Die vollständigen Angaben zu dem DZ BANK Bonuszertifikat mit Cap mit der WKN DGT2BW, insbesondere zu den verbindlichen Bedingungen, Risiken sowie Angaben zur DZ BANK können dem maßgeblichen Prospekt entnommen werden. Der bezüglich des öffentlichen Angebots von der DZ BANK erstellte Basisprospekt wird zusammen mit den zugehörigen Endgültigen Bedingungen sowie etwaigen Nachträgen zum Basisprospekt im Internet unter www.dzbank-derivate.de veröffentlicht. Kopien der vorgenannten Unterlagen in gedruckter Form sind außerdem auf Verlangen kostenlos bei der DZ BANK AG Deutsche Zentral-Genossenschaftsbank, Frankfurt am Main, F/GTDR, Platz der Republik, 60265 Frankfurt am Main, Deutschland erhältlich.

 

Stand 10.10.2017

 

Kontakt

DZ BANK AG
+49(0)69-7447-7035
wertpapiere@dzbank.de
www.dzbank-derivate.de

 

Dieses Dokument ist durch die DZ BANK AG Deutsche Zentral-Genossenschaftsbank („DZ BANK“) erstellt und zur Verteilung in der Bundesrepublik Deutschland bestimmt. Die DZ BANK ist insbesondere nicht als Anlageberater oder aufgrund einer Vermögensbetreuungspflicht tätig. Dieses Dokument ist keine Finanzanalyse. Dieses Dokument stellt eine unabhängige Bewertung der entsprechenden Emittentin bzw. Wertpapiere durch die DZ BANK dar. Alle hierin enthaltenen Bewertungen, Stellungnahmen oder Erklärungen sind diejenigen des Verfassers des Dokuments und stimmen nicht notwendigerweise mit denen der Emittentin oder dritter Parteien überein. Die DZ BANK hat die Informationen, auf die sich das Dokument stützt, aus als zuverlässig erachteten Quellen übernommen, ohne jedoch alle diese Informationen selbst zu verifizieren.

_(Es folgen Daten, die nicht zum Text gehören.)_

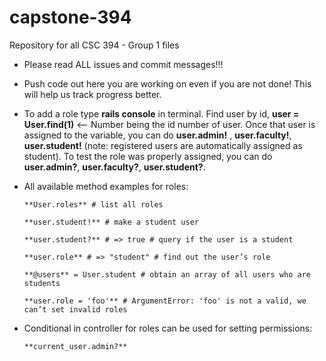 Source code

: # capstone-394
Repository for all CSC 394 - Group 1 files

* Please read ALL issues and commit messages!!!

* Push code out here you are working on even if you are not done! This will help us track progress better.

* To add a role type **rails console** in terminal. Find user by id, **user = User.find(1)** <-- Number being the id number of user. Once that user is assigned to the variable, you can do **user.admin!** , **user.faculty!**, **user.student!** (note: registered users are automatically assigned as student). To test the role was properly assigned, you can do **user.admin?**, **user.faculty?**, **user.student?**.

* All available method examples for roles: 

      **User.roles** # list all roles

      **user.student!** # make a student user

      **user.student?** # => true # query if the user is a student

      **user.role** # => "student" # find out the user’s role

      **@users** = User.student # obtain an array of all users who are students

      **user.role = 'foo'** # ArgumentError: 'foo' is not a valid, we can’t set invalid roles
   
* Conditional in controller for roles can be used for setting permissions:
 
      **current_user.admin?**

Dementsprechend gibt die DZ BANK keine Gewährleistungen oder Zusicherungen hinsichtlich der Genauigkeit, Vollständigkeit oder Richtigkeit der hierin enthaltenen Informationen oder Meinungen ab. Die DZ BANK übernimmt keine Haftung für unmittelbare oder mittelbare Schäden, die durch die Verteilung und/oder Verwendung dieses Dokuments verursacht und/oder mit der Verteilung und/oder Verwendung dieses Dokuments im Zusammenhang stehen. Eine Investitionsentscheidung bezüglich irgendwelcher Wertpapiere oder sonstiger Finanzinstrumente sollte auf der Grundlage eines Beratungsgesprächs sowie Prospekts oder Informationsmemorandums erfolgen und auf keinen Fall auf der Grundlage dieses Dokuments. Unsere Bewertungen können je nach den speziellen Anlagezielen, dem Anlagehorizont oder der individuellen Vermögenslage für einzelne Anleger nicht oder nur bedingt geeignet sein. Die Informationen und Meinungen entsprechen dem Stand zum Zeitpunkt der Erstellung des Dokuments. Sie können aufgrund künftiger Entwicklungen überholt sein, ohne dass das Dokument geändert wurde.